## Work to be completed:
Give a count of the lines below that have the string "Hylleraas" in them, with no other words.

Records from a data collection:
********

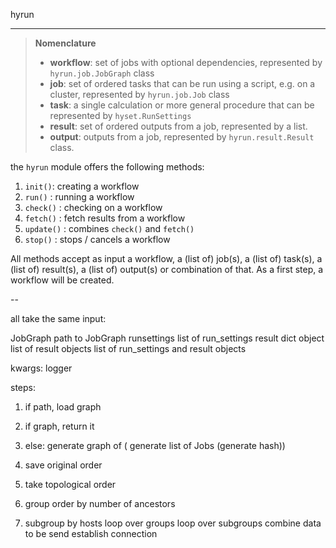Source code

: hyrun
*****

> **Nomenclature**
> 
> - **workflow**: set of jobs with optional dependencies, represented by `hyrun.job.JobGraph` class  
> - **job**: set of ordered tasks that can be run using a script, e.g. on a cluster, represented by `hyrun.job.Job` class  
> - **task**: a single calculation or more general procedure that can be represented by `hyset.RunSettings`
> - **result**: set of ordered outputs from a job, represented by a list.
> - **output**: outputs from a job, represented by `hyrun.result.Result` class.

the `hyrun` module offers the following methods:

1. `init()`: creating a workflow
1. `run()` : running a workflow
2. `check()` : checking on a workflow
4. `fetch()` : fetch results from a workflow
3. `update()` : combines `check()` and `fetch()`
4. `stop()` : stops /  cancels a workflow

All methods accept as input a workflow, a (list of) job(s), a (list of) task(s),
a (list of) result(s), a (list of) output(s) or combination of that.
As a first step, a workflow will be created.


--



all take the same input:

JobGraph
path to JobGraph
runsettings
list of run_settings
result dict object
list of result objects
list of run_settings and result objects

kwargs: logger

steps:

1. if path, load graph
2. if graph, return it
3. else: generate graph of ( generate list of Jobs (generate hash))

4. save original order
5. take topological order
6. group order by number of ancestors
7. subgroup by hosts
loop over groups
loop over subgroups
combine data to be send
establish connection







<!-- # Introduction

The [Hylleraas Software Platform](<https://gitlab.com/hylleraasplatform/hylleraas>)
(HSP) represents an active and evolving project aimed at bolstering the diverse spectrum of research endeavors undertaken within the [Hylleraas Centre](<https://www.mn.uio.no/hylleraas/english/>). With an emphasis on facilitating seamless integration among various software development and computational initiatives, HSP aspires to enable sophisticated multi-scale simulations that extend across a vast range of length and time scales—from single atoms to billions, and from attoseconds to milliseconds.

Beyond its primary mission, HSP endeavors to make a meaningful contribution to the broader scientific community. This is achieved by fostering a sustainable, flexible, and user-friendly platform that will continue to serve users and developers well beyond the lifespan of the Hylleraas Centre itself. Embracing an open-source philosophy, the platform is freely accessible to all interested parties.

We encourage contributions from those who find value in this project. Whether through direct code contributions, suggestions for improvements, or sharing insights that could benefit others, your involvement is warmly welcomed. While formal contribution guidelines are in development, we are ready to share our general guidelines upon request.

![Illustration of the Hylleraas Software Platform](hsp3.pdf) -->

********

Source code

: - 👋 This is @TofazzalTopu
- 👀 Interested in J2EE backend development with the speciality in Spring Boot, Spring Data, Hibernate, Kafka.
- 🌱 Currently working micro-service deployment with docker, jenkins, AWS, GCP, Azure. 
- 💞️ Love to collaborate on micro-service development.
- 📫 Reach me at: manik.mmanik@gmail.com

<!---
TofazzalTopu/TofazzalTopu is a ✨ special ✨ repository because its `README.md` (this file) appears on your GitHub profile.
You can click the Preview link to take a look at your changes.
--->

********

## Response area:
4